◆ Records supplied:
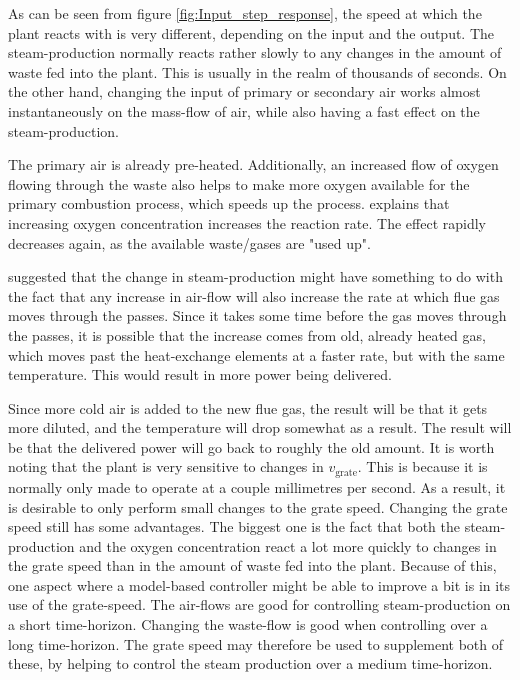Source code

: \noindent
As can be seen from figure \ref{fig:Input_step_response}, the speed at which the plant reacts with is very different, depending on the input and the output. The steam-production normally reacts rather slowly to any changes in the amount of waste fed into the plant. This is usually in the realm of thousands of seconds. On the other hand, changing the input of primary or secondary air works almost instantaneously on the mass-flow of air, while also having a fast effect on the steam-production. 

\noindent
The primary air is already pre-heated. Additionally, an increased flow of oxygen flowing through the waste also helps to make more oxygen available for the primary combustion process, which speeds up the process. \cite{Elisa_source} explains that increasing oxygen concentration increases the reaction rate. The effect rapidly decreases again, as the available waste/gases are "used up". 
\noindent

\cite{summer_student} suggested that the change in steam-production might have something to do with the fact that any increase in air-flow will also increase the rate at which flue gas moves through the passes. Since it takes some time before the gas moves through the passes, it is possible that the increase comes from old, already heated gas, which moves past the heat-exchange elements at a faster rate, but with the same temperature. This would result in more power being delivered. 

Since more cold air is added to the new flue gas, the result will be that it gets more diluted, and the temperature will drop somewhat as a result. The result will be that the delivered power will go back to roughly the old amount. 
\noindent
It is worth noting that the plant is very sensitive to changes in $v_{\text{grate}}$. This is because it is normally only made to operate at a couple millimetres per second. As a result, it is desirable to only perform small changes to the grate speed. Changing the grate speed still has some advantages. The biggest one is the fact that both the steam-production and the oxygen concentration react a lot more quickly to changes in the grate speed than in the amount of waste fed into the plant. Because of this, one aspect where a model-based controller might be able to improve a bit is in its use of the grate-speed. The air-flows are good for controlling steam-production on a short time-horizon. Changing the waste-flow is good when controlling over a long time-horizon. The grate speed may therefore be used to supplement both of these, by helping to control the steam production over a medium time-horizon. 
\noindent

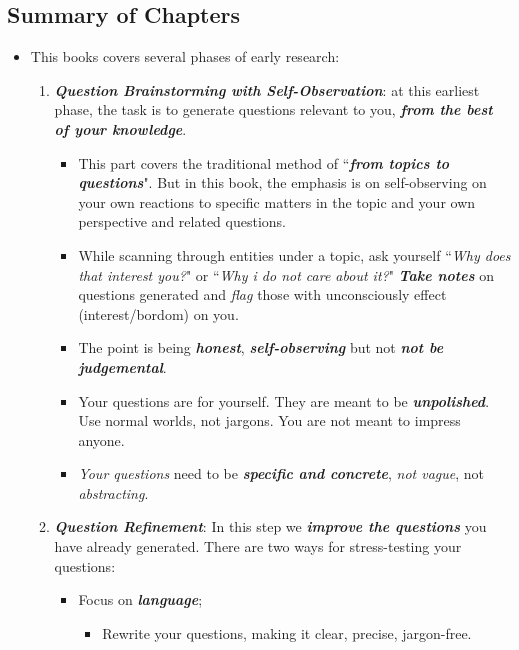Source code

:\documentclass[11pt]{article}
\begin{document}
\subsection{Summary of Chapters}
\begin{itemize}
\item This books covers several phases of early research:
\begin{enumerate}
\item \emph{\textbf{Question Brainstorming with Self-Observation}}: at this earliest phase, the task is to generate questions relevant to you, \emph{\textbf{from the best of your knowledge}}. 

\begin{itemize}
\item This part covers the traditional method of ``\emph{\textbf{from topics to questions}}". But in this book, the emphasis is on self-observing on your own reactions to specific matters in the topic and your own perspective and related questions. 

\item While scanning through entities under a topic, ask yourself  ``\emph{Why does that interest you?}" or ``\emph{Why i do not care about it?}" \emph{\textbf{Take notes}} on questions generated and \emph{flag} those with unconsciously effect (interest/bordom) on you. 

\item The point is being \emph{\textbf{honest}}, \emph{\textbf{self-observing}} but not \emph{\textbf{not be judgemental}}. 


\item Your questions are for yourself. They are meant to be \emph{\textbf{unpolished}}. Use normal worlds, not jargons. You are not meant to impress anyone. 

\item \emph{Your questions} need to be \emph{\textbf{specific and concrete}}, \emph{not vague}, not \emph{abstracting}. 
\end{itemize}

\item  \emph{\textbf{Question Refinement}}: In this step we \emph{\textbf{improve the questions}} you have already generated. 
There are two ways for stress-testing your questions:
\begin{itemize}
\item Focus on \emph{\textbf{language}};
\begin{itemize}
\item Rewrite your questions, making it clear, precise, jargon-free.


\end{itemize}
\end{itemize}
\end{enumerate}
\end{itemize}
\end{document}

◆ Exercise:
Count every line of the listing holding the string "have". Reply with the total alone.

◆ Solved exercise:
2